Task prompt: Word for word, restate the lines of the data below between those holding "大家听过密度泛函理论吗？字面" and "System zu testen.", inclusive; pictures do not belong in the copy.

== == ==

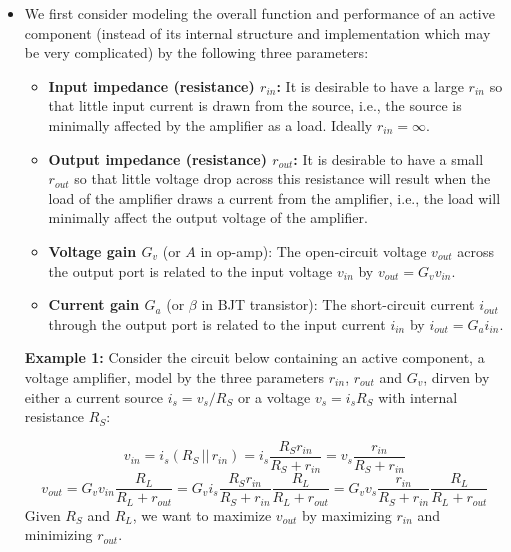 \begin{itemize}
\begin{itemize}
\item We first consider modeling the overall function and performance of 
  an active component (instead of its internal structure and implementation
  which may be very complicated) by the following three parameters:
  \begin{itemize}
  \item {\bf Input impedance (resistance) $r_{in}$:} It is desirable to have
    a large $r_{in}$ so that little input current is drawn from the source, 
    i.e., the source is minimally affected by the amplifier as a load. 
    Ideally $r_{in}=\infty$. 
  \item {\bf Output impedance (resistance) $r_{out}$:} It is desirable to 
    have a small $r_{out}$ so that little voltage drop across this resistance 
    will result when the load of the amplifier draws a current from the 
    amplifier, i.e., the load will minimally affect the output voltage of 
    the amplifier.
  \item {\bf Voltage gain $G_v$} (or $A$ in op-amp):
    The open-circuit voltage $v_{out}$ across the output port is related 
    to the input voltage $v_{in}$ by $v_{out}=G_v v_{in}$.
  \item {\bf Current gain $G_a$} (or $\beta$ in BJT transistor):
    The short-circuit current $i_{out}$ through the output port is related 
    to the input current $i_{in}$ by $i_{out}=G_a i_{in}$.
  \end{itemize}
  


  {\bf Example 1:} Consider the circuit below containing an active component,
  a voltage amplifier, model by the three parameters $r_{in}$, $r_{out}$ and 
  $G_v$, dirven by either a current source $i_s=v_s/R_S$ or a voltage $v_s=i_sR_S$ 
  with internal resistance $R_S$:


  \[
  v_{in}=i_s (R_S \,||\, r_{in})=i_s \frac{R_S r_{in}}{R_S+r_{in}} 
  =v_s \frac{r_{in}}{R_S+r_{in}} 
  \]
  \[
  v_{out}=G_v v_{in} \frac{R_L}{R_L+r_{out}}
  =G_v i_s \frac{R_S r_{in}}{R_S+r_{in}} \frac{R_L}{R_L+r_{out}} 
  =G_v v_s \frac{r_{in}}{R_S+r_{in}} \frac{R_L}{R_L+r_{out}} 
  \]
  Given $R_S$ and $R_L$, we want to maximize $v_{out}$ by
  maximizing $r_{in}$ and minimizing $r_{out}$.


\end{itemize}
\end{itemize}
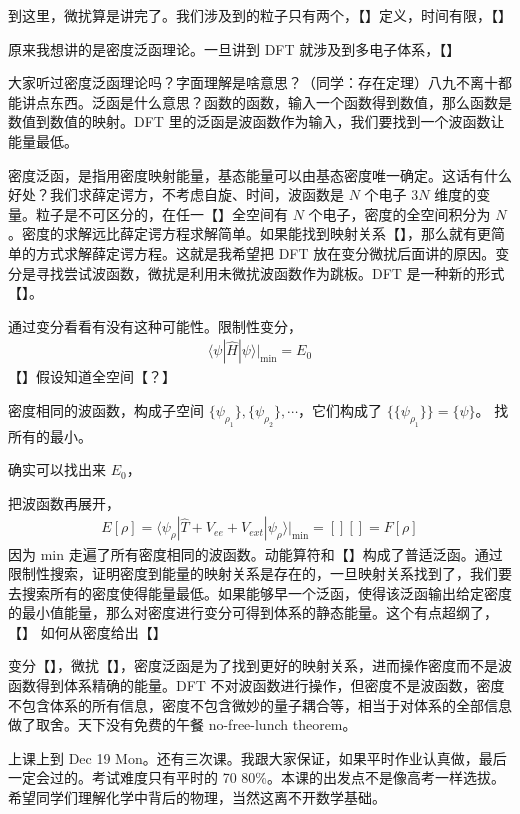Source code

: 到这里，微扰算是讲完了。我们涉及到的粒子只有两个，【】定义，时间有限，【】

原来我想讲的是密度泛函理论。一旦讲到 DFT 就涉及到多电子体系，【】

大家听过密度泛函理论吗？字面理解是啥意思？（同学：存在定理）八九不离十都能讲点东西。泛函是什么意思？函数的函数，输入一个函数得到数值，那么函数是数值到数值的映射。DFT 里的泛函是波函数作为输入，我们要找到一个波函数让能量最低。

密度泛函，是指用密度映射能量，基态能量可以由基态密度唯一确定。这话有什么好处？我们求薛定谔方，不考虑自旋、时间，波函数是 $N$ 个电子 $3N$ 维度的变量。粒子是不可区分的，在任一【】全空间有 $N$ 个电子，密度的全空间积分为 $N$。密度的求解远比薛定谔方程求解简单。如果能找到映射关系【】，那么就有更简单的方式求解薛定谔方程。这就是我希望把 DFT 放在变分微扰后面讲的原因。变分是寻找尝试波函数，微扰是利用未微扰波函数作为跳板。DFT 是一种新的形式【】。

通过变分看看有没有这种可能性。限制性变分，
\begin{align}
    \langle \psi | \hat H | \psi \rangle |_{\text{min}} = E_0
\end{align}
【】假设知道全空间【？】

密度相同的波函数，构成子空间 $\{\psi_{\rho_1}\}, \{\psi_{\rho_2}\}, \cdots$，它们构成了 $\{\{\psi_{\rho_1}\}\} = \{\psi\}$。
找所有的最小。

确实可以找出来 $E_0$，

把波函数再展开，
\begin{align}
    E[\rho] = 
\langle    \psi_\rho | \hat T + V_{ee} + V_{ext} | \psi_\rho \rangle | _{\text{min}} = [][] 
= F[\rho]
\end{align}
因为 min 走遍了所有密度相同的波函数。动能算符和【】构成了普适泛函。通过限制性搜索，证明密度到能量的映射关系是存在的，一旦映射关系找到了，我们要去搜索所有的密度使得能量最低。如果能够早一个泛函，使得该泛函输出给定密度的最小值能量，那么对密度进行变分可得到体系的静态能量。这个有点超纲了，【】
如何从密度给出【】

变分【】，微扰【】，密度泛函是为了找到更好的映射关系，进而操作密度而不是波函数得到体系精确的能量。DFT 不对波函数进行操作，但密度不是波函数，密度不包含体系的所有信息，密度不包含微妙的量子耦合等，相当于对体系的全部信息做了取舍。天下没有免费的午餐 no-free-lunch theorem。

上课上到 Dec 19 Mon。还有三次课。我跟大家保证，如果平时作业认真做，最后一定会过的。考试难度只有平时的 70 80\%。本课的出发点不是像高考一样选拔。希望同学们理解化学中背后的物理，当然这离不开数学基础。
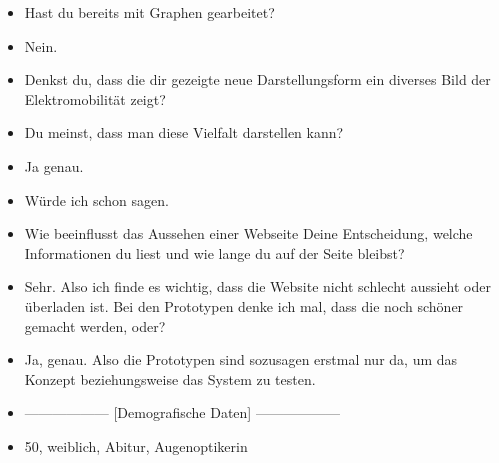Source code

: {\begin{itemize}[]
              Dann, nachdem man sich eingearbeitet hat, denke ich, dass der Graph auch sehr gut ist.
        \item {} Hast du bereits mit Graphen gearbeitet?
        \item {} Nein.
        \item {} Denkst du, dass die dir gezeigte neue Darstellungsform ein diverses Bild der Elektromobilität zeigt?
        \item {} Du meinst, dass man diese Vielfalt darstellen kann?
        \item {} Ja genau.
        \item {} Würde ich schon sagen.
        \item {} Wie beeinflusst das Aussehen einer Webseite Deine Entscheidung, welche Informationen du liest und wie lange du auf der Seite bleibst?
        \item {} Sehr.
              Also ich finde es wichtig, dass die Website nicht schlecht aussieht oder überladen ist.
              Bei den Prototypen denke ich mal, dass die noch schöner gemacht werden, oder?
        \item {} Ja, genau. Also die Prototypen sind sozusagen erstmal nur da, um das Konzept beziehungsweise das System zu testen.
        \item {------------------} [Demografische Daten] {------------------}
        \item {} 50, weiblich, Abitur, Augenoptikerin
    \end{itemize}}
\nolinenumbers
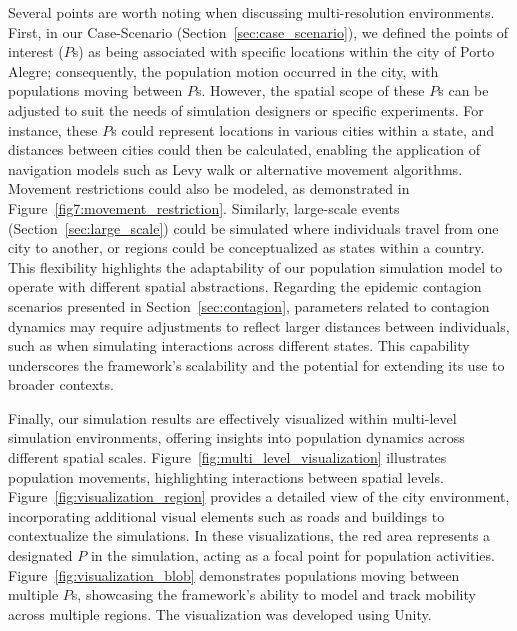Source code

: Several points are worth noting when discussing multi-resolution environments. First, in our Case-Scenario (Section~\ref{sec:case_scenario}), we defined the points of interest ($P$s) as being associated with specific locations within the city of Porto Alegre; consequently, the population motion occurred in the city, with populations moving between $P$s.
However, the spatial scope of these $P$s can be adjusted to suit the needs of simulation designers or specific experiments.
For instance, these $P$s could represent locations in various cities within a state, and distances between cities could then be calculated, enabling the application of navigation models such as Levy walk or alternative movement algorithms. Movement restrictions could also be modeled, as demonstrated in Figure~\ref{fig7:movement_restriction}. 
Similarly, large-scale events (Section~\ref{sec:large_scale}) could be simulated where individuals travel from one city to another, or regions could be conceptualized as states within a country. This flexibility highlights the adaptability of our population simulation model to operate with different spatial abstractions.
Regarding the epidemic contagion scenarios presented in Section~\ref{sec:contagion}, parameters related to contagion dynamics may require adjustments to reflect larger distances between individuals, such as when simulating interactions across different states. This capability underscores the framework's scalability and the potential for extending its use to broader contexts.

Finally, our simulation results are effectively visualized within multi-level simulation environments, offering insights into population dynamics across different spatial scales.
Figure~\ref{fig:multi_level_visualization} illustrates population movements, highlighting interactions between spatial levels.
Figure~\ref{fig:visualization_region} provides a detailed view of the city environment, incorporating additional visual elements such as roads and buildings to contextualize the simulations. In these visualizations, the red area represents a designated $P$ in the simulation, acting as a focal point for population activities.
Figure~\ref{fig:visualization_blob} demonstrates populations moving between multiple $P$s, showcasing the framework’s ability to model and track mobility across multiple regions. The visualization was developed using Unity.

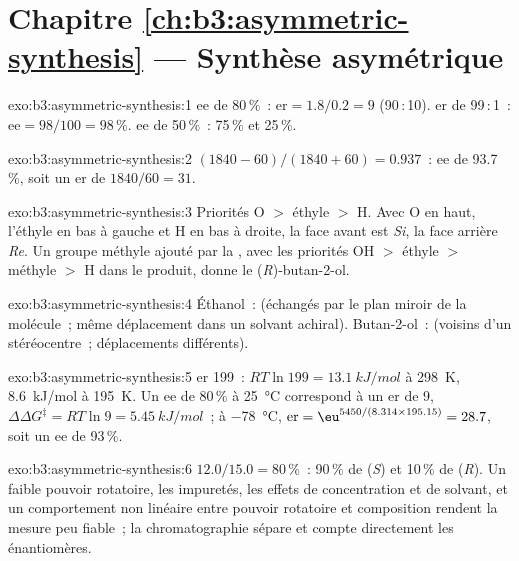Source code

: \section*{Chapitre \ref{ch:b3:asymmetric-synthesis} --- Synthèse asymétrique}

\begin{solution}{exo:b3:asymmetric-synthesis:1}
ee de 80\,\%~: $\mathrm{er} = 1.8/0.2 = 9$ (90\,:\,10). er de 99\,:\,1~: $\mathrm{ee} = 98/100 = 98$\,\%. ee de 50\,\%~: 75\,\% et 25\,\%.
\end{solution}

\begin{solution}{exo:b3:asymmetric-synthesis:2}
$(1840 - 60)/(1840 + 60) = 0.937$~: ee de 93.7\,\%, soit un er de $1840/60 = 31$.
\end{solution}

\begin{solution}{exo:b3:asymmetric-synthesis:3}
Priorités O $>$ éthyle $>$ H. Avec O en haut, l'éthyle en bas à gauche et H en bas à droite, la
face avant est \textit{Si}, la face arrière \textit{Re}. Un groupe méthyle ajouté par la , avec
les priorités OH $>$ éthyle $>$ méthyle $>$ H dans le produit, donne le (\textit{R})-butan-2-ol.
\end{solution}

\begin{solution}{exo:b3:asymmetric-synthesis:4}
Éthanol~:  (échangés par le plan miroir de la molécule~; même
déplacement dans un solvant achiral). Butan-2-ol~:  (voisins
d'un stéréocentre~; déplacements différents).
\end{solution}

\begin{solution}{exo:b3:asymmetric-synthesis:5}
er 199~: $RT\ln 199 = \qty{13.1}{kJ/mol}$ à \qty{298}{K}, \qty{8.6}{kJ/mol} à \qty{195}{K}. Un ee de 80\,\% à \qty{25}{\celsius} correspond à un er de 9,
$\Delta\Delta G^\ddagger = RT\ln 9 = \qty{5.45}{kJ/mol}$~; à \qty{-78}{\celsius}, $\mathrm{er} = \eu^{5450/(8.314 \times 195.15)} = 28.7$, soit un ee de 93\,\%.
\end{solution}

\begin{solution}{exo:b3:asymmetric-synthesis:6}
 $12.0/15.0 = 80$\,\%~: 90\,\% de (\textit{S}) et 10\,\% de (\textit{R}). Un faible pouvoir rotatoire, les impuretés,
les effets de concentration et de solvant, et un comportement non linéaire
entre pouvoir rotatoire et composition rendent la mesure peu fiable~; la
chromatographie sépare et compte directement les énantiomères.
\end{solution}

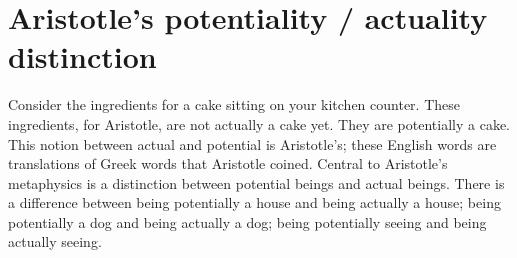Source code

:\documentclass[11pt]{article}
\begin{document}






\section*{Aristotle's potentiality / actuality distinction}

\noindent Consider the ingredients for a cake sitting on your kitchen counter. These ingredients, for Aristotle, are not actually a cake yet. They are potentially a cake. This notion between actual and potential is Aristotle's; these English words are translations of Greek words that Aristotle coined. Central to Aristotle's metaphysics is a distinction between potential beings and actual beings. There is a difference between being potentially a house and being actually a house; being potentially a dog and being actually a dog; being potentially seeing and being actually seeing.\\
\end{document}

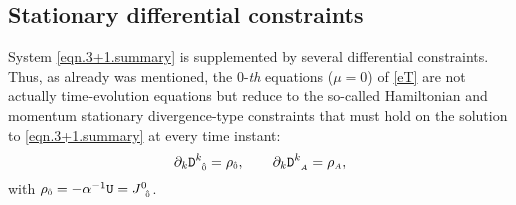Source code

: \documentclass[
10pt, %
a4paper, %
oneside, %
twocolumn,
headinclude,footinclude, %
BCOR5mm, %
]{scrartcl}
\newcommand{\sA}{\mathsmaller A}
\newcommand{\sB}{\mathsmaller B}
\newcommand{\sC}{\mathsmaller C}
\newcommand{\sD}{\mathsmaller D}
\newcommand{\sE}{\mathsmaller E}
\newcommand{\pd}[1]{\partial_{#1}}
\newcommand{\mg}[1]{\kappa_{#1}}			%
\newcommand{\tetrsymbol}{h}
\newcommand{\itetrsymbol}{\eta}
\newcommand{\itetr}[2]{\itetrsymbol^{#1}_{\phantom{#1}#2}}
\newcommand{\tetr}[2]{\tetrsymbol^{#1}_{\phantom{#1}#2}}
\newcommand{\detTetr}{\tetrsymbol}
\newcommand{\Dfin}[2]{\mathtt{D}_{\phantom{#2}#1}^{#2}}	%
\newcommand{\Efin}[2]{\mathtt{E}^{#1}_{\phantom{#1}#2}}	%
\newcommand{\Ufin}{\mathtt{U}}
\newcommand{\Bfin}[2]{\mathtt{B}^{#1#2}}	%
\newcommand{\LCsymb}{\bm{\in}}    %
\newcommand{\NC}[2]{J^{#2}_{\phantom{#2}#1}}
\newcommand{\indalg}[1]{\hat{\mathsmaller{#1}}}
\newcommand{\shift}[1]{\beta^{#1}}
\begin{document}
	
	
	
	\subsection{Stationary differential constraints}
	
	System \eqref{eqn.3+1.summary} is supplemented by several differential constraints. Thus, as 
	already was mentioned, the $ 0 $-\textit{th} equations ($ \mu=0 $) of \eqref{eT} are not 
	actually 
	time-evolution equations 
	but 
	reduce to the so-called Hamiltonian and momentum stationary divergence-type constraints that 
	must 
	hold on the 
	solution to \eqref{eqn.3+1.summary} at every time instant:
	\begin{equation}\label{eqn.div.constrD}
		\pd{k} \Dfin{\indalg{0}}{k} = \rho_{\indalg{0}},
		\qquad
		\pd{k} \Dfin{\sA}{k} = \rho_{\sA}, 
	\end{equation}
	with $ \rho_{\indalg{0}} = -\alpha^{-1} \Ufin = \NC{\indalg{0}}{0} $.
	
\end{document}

== == ==

Response:
大家听过密度泛函理论吗？字面理解是啥意思？（同学：存在定理）八九不离十都能讲点东西。泛函是什么意思？函数的函数，输入一个函数得到数值，那么函数是数值到数值的映射。DFT 里的泛函是波函数作为输入，我们要找到一个波函数让能量最低。

密度泛函，是指用密度映射能量，基态能量可以由基态密度唯一确定。这话有什么好处？我们求薛定谔方，不考虑自旋、时间，波函数是 $N$ 个电子 $3N$ 维度的变量。粒子是不可区分的，在任一【】全空间有 $N$ 个电子，密度的全空间积分为 $N$。密度的求解远比薛定谔方程求解简单。如果能找到映射关系【】，那么就有更简单的方式求解薛定谔方程。这就是我希望把 DFT 放在变分微扰后面讲的原因。变分是寻找尝试波函数，微扰是利用未微扰波函数作为跳板。DFT 是一种新的形式【】。

通过变分看看有没有这种可能性。限制性变分，
\begin{align}
    \langle \psi | \hat H | \psi \rangle |_{\text{min}} = E_0
\end{align}
【】假设知道全空间【？】

密度相同的波函数，构成子空间 $\{\psi_{\rho_1}\}, \{\psi_{\rho_2}\}, \cdots$，它们构成了 $\{\{\psi_{\rho_1}\}\} = \{\psi\}$。
找所有的最小。

确实可以找出来 $E_0$，

把波函数再展开，
\begin{align}
    E[\rho] = 
\langle    \psi_\rho | \hat T + V_{ee} + V_{ext} | \psi_\rho \rangle | _{\text{min}} = [][] 
= F[\rho]
\end{align}
因为 min 走遍了所有密度相同的波函数。动能算符和【】构成了普适泛函。通过限制性搜索，证明密度到能量的映射关系是存在的，一旦映射关系找到了，我们要去搜索所有的密度使得能量最低。如果能够早一个泛函，使得该泛函输出给定密度的最小值能量，那么对密度进行变分可得到体系的静态能量。这个有点超纲了，【】
如何从密度给出【】

变分【】，微扰【】，密度泛函是为了找到更好的映射关系，进而操作密度而不是波函数得到体系精确的能量。DFT 不对波函数进行操作，但密度不是波函数，密度不包含体系的所有信息，密度不包含微妙的量子耦合等，相当于对体系的全部信息做了取舍。天下没有免费的午餐 no-free-lunch theorem。

上课上到 Dec 19 Mon。还有三次课。我跟大家保证，如果平时作业认真做，最后一定会过的。考试难度只有平时的 70 80\%。本课的出发点不是像高考一样选拔。希望同学们理解化学中背后的物理，当然这离不开数学基础。
Source code

: {\begin{itemize}[]
              Dann, nachdem man sich eingearbeitet hat, denke ich, dass der Graph auch sehr gut ist.
        \item {} Hast du bereits mit Graphen gearbeitet?
        \item {} Nein.
        \item {} Denkst du, dass die dir gezeigte neue Darstellungsform ein diverses Bild der Elektromobilität zeigt?
        \item {} Du meinst, dass man diese Vielfalt darstellen kann?
        \item {} Ja genau.
        \item {} Würde ich schon sagen.
        \item {} Wie beeinflusst das Aussehen einer Webseite Deine Entscheidung, welche Informationen du liest und wie lange du auf der Seite bleibst?
        \item {} Sehr.
              Also ich finde es wichtig, dass die Website nicht schlecht aussieht oder überladen ist.
              Bei den Prototypen denke ich mal, dass die noch schöner gemacht werden, oder?
        \item {} Ja, genau. Also die Prototypen sind sozusagen erstmal nur da, um das Konzept beziehungsweise das System zu testen.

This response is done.